One of the dominant features seen in our PhotoZDC1 analysis of multiple photo-z codes (Schmidt, Malz et al. 2020) was that photo-z estimates were often, in general, overconfident or underconfident in their overall uncertainty in PDFs. To remedy this, FlexZBoostEstimator has an additional post-processing step where it applies a “sharpening” parameter sharpen that modulates the width of the PDFs according to a power law.

A portion of the training data is held in reserve to determine best-fit values for both bump_thresh and sharpening, which we currently find by simply calculating the CDE loss for a grid of bump_thresh and sharpening values; once those values are set FlexZBoost will re-train its density estimate model with the full dataset. A more sophisticated hyperparameter fitting procedure may be implemented in the future.

We’ll start with a dictionary of setup parameters for FlexZBoostEstimator, just as we had for the k-nearest neighbor estimator. Some of the parameters are the same as in k-nearest neighbor above, zmin, zmax, nzbins. However, FlexZBoostEstimator performs a more in depth training and as such has more input parameters to control its behavior. These parameters are:

  • basis_system: which basis system to use in the density estimate. The default is cosine but fourier is also an option

  • max_basis: the maximum number of basis functions parameters to use for PDFs

  • regression_params: a dictionary of options fed to xgboost that control the maximum depth and the objective function. An update in xgboost means that objective should now be set to reg:squarederror for proper functioning.

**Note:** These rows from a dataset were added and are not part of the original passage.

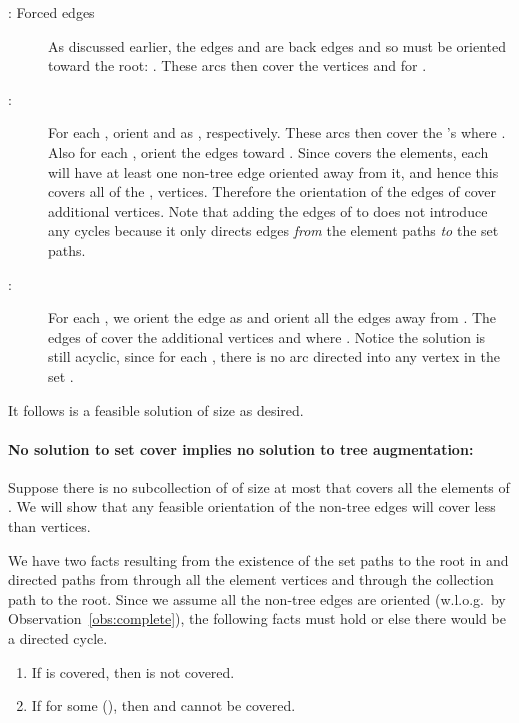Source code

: \documentclass{article}
\begin{document}
\begin{description}
\item[: Forced edges] 
	As discussed earlier, the edges  and  are back edges and so must be oriented toward the root: .  	These arcs then cover the  vertices  and  for
	.

\item[: ] 
	For each , orient  and  as ,  respectively. These arcs then cover the  's where .
	Also for each , orient the edges  toward .  
	Since  covers the elements, each  will have at least one non-tree edge oriented away from it, and hence this covers all of the ,  vertices.
	Therefore the orientation of the edges of  cover  additional vertices. 	
	Note that adding the edges of  to  does not introduce any cycles because it only directs edges {\em from} the element paths {\em to} the set paths.
	
\item[: ] 
	For each , we orient the edge  as  and orient all the edges  away from .  
	The edges of  cover the  additional vertices  and  where . 
	Notice the solution is still acyclic, since for each , there is no arc directed into any vertex in the set .
	
\end{description}
It follows  is a feasible solution of size  as desired.  

\paragraph{No solution to {\sc set cover} implies no solution to
  {\sc tree augmentation}:}
Suppose there is no subcollection of  of size at most  that
covers all the elements of .  We will show that any feasible orientation of
the non-tree edges
 will cover less than  vertices.

We have two facts resulting from the existence of the set paths to the
root in  and directed paths from  through
all the element vertices and through the collection path to the root.
Since we assume all the non-tree edges are oriented (w.l.o.g.\ by
Observation~\ref{obs:complete}), the following facts must hold or else
there would be a directed cycle.
\begin{enumerate}[{Fact} 1]
\item If  is covered, then  is not covered. \label{fact1}

\item If  for some
   (), then  and  cannot be covered. \label{fact2}
\end{enumerate}
\end{document}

  • trainfrac: The fraction of the training data to use for training the density estimate. The remaining galaxies will be used for validation of bump_thresh and sharpening.

  • bumpmin: the minimum value to test in the bump_thresh grid

  • bumpmax: the maximum value to test in the bump_thresh grid

  • nbump: how many points to test in the bump_thresh grid

  • sharpmin, sharpmax, nsharp: same as equivalent bump_thresh params, but for sharpening parameter

fz_dict = dict(
    zmin=0.0,
    zmax=3.0,
    nzbins=301,
    trainfrac=0.75,
    bumpmin=0.02,
    bumpmax=0.35,
    nbump=20,
    sharpmin=0.7,
    sharpmax=2.1,
    nsharp=15,
    max_basis=35,
    basis_system="cosine",
    hdf5_groupname="photometry",
    regression_params={"max_depth": 8, "objective": "reg:squarederror"},
)

FlexZBoostInformer operates on the training set and writes a file containing the estimation model. FlexZBoost uses xgboost to determine a conditional density estimate model, and also fits the bump_thresh and sharpen parameters described above.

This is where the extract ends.